The meta-regression suggested that TCQ acts beneficially on cognitive function via various mechanisms, not just in its aerobic components but also in the cognitive process of memorizing movements and paying attention to meditation. Therefore, further studies are warranted to explore the underlying mechanisms of TCQ-induced health benefits on physical and cognitive functions. This might reveal the rationale for exercise interventions such as TCQ to improve quality of life by slowing down the decline in cognitive function among those with cognitive impairment.

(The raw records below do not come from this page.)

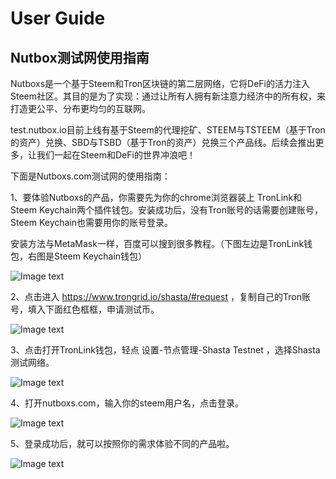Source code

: # User Guide

## Nutbox测试网使用指南

Nutboxs是一个基于Steem和Tron区块链的第二层网络，它将DeFi的活力注入Steem社区。其目的是为了实现：通过让所有人拥有新注意力经济中的所有权，来打造更公平、分布更均匀的互联网。

test.nutbox.io目前上线有基于Steem的代理挖矿、STEEM与TSTEEM（基于Tron的资产）兑换、SBD与TSBD（基于Tron的资产）兑换三个产品线。后续会推出更多，让我们一起在Steem和DeFi的世界冲浪吧！

下面是Nutboxs.com测试网的使用指南：

1、要体验Nutboxs的产品，你需要先为你的chrome浏览器装上 TronLink和Steem Keychain两个插件钱包。安装成功后，没有Tron账号的话需要创建账号，Steem Keychain也需要用你的账号登录。

安装方法与MetaMask一样，百度可以搜到很多教程。（下图左边是TronLink钱包，右图是Steem Keychain钱包）

![Image text]( http://wherein.mobi/wp-content/uploads/2020/10/tronlink.jpg)

2、点击进入 https://www.trongrid.io/shasta/#request ，复制自己的Tron账号，填入下面红色框框，申请测试币。

![Image text](http://wherein.mobi/wp-content/uploads/2020/10/3.png)

3、点击打开TronLink钱包，轻点 设置-节点管理-Shasta Testnet ，选择Shasta测试网络。

![Image text](http://wherein.mobi/wp-content/uploads/2020/10/b1.jpeg)

4、打开nutboxs.com，输入你的steem用户名，点击登录。

![Image text](http://wherein.mobi/wp-content/uploads/2020/10/4.png)

5、登录成功后，就可以按照你的需求体验不同的产品啦。

![Image text](http://wherein.mobi/wp-content/uploads/2020/10/5.png)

Some strengths and limitations should be considered when interpreting the present results. The strengths of the study were that we included 17 randomized trials searched from databases in 3 different languages with both cognitive and physical functions as outcomes, which enabled us to conduct the meta-regression analysis. However, the heterogeneity of the studies was also noted due to the range of older adults with varying health and cognitive statuses. The types of Tai Chi or Qigong, although all based on theoretical principles of traditional Chinese medicine, were different in intervention durations or intensity. Moreover, physical and cognitive functions were assessed using various measurement methods. Considering the heterogeneity of the studies, we used random-effect model for the main analysis and subgroup analysis on intervention duration with more than 5 studies. The sensitivity analysis with excluding outliers was also conducted to confirm the effects of TCQ.

Conclusions

The findings of this review suggest that TCQ effectively improves cognitive and physical functions among older adults with or without cognitive impairment when implemented as both short-term and long-term programs. The effect of TCQ on cognitive function remained significant after taking into account the significant effects of physical function as a moderator. The findings imply the potential health benefits of TCQ by promoting cognitive function in older adults directly and indirectly through enhancing physical function.